Mesenchymal stem cells (MSCs) are multipotent progenitor cells which can differentiate into a variety of tissues, including, cartilage, muscle, tendon/ligament, and bone [9,10,11]. Their ability to modulate immune responses and promote regeneration contribute to the therapeutic impact observed in numerous preclinical inflammatory studies [3, 12,13,14,15,16,17]. More specifically, MSCs have been implicated to have therapeutic potential with large effect sizes in preclinical models of RA [18]. The use of MSC therapy in RA in clinical trials began more than a decade ago [19], and despite variations in tissue source among the studies, significant improvements in RA severity have been reported [20,21,22,23]. Adipose-derived MSCs (adMSCs) have comparable immunomodulatory properties to the MSCs derived from other sources, but are far more practical, cost effective and easy to obtain [24]. However, historically, cell therapies are known to produce varying efficacy results, largely due to donor-to-donor variability and cryopreservation of the final product [25]. The current study employed fresh, undifferentiated, culture-expanded MSCs to ensure a standardized and consistent final product, that could be measured for efficacy in RA. Although therapeutic benefit of autologous ad-MSCs in RA patients has been previously reported [26], this is the first study to illustrate clinically significant reduction in joint dysfunction, demonstrating safety and efficacy of autologous adMSC therapy in the patients with RA.

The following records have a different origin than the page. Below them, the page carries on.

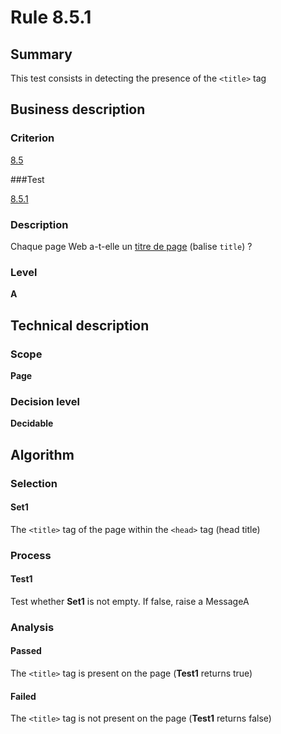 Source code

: # Rule 8.5.1

## Summary

This test consists in detecting the presence of the `<title>` tag

## Business description

### Criterion

[8.5](http://references.modernisation.gouv.fr/referentiel-technique-0#crit-8-5)

###Test

[8.5.1](http://references.modernisation.gouv.fr/referentiel-technique-0#test-8-5-1)

### Description

Chaque page Web a-t-elle un <a href="http://references.modernisation.gouv.fr/referentiel-technique-0#mTitrePage">titre de page</a> (balise `title`) ?

### Level

**A**

## Technical description

### Scope

**Page**

### Decision level

**Decidable**

## Algorithm

### Selection

#### Set1

The `<title>` tag of the page within the `<head>` tag (head title)

### Process

#### Test1

Test whether **Set1** is not empty. If false, raise a MessageA

### Analysis

#### Passed

The `<title>` tag is present on the page (**Test1** returns true)

#### Failed

The `<title>` tag is not present on the page (**Test1** returns false)
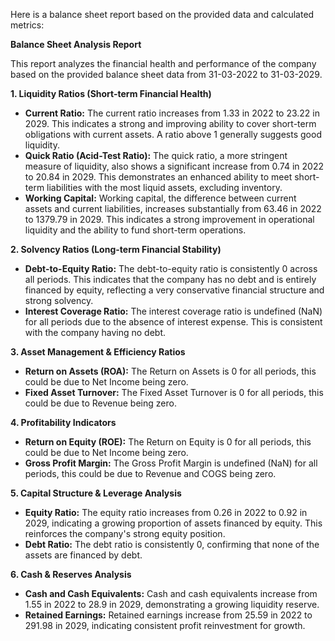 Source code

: Here is a balance sheet report based on the provided data and calculated metrics:

**Balance Sheet Analysis Report**

This report analyzes the financial health and performance of the company based on the provided balance sheet data from 31-03-2022 to 31-03-2029.

**1. Liquidity Ratios (Short-term Financial Health)**

*   **Current Ratio:** The current ratio increases from 1.33 in 2022 to 23.22 in 2029. This indicates a strong and improving ability to cover short-term obligations with current assets. A ratio above 1 generally suggests good liquidity.
*   **Quick Ratio (Acid-Test Ratio):** The quick ratio, a more stringent measure of liquidity, also shows a significant increase from 0.74 in 2022 to 20.84 in 2029. This demonstrates an enhanced ability to meet short-term liabilities with the most liquid assets, excluding inventory.
*   **Working Capital:** Working capital, the difference between current assets and current liabilities, increases substantially from 63.46 in 2022 to 1379.79 in 2029. This indicates a strong improvement in operational liquidity and the ability to fund short-term operations.

**2. Solvency Ratios (Long-term Financial Stability)**

*   **Debt-to-Equity Ratio:** The debt-to-equity ratio is consistently 0 across all periods. This indicates that the company has no debt and is entirely financed by equity, reflecting a very conservative financial structure and strong solvency.
*   **Interest Coverage Ratio:** The interest coverage ratio is undefined (NaN) for all periods due to the absence of interest expense. This is consistent with the company having no debt.

**3. Asset Management & Efficiency Ratios**

*   **Return on Assets (ROA):** The Return on Assets is 0 for all periods, this could be due to Net Income being zero.
*   **Fixed Asset Turnover:** The Fixed Asset Turnover is 0 for all periods, this could be due to Revenue being zero.

**4. Profitability Indicators**

*   **Return on Equity (ROE):** The Return on Equity is 0 for all periods, this could be due to Net Income being zero.
*   **Gross Profit Margin:** The Gross Profit Margin is undefined (NaN) for all periods, this could be due to Revenue and COGS being zero.

**5. Capital Structure & Leverage Analysis**

*   **Equity Ratio:** The equity ratio increases from 0.26 in 2022 to 0.92 in 2029, indicating a growing proportion of assets financed by equity. This reinforces the company's strong equity position.
*   **Debt Ratio:** The debt ratio is consistently 0, confirming that none of the assets are financed by debt.

**6. Cash & Reserves Analysis**

*   **Cash and Cash Equivalents:** Cash and cash equivalents increase from 1.55 in 2022 to 28.9 in 2029, demonstrating a growing liquidity reserve.
*   **Retained Earnings:** Retained earnings increase from 25.59 in 2022 to 291.98 in 2029, indicating consistent profit reinvestment for growth. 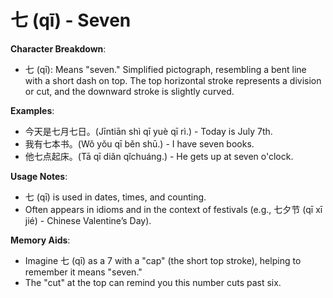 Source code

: # **七 (qī) - Seven**

**Character Breakdown**:  
- 七 (qī): Means "seven." Simplified pictograph, resembling a bent line with a short dash on top. The top horizontal stroke represents a division or cut, and the downward stroke is slightly curved.

**Examples**:  
- 今天是七月七日。(Jīntiān shì qī yuè qī rì.) - Today is July 7th.  
- 我有七本书。(Wǒ yǒu qī běn shū.) - I have seven books.  
- 他七点起床。(Tā qī diǎn qǐchuáng.) - He gets up at seven o'clock.

**Usage Notes**:  
- 七 (qī) is used in dates, times, and counting.  
- Often appears in idioms and in the context of festivals (e.g., 七夕节 (qī xī jié) - Chinese Valentine’s Day).

**Memory Aids**:  
- Imagine 七 (qī) as a 7 with a "cap" (the short top stroke), helping to remember it means "seven."  
- The "cut" at the top can remind you this number cuts past six.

Trial design and participants

The current trial is a phase I/IIa open-label, non-randomized, pilot trial to test the safety and efficacy of Hope Biosciences’ autologous, adipose-derived mesenchymal stem cells (HB-adMSCs) in RA. The study took place from September 2018 to September 2020, in Houston, Texas. The targeted treatment population were those who had persistent active RA symptoms despite being on a stabilized treatment. Twenty-three (23) subjects were recruited and screened as patients of the clinic or contacted the site through clinicaltrials.gov (https://clinicaltrials.gov/show/NCT03691909). Fifteen (15) patients participated in the study across two (2) clinics in Houston, Texas USA. The trial sponsor covered all costs of stem cell harvesting, production, and trial participation. The study was approved by the Western Institutional Review Board located in Olympia, Washington, and conducted in accordance with Good Clinical Practice guidelines and the Declaration of Helsinki. All participants provided written informed consent.

Patient eligibility

Inclusion criteria (1) males and females; (2) aged 18–65 years; (3) active RA with ≥ 6 swollen AND ≥ 6 tender joints on the ACR66/68 joint assessment; (4) CRP levels > 4.9 mg/L OR ESR > 10 mm/h for men, > 20 mm/h for women; (5) without current established treatment or on a stable regimen for > 4 weeks pre-screening. Patients were required to stay on a stable drug regime throughout the study.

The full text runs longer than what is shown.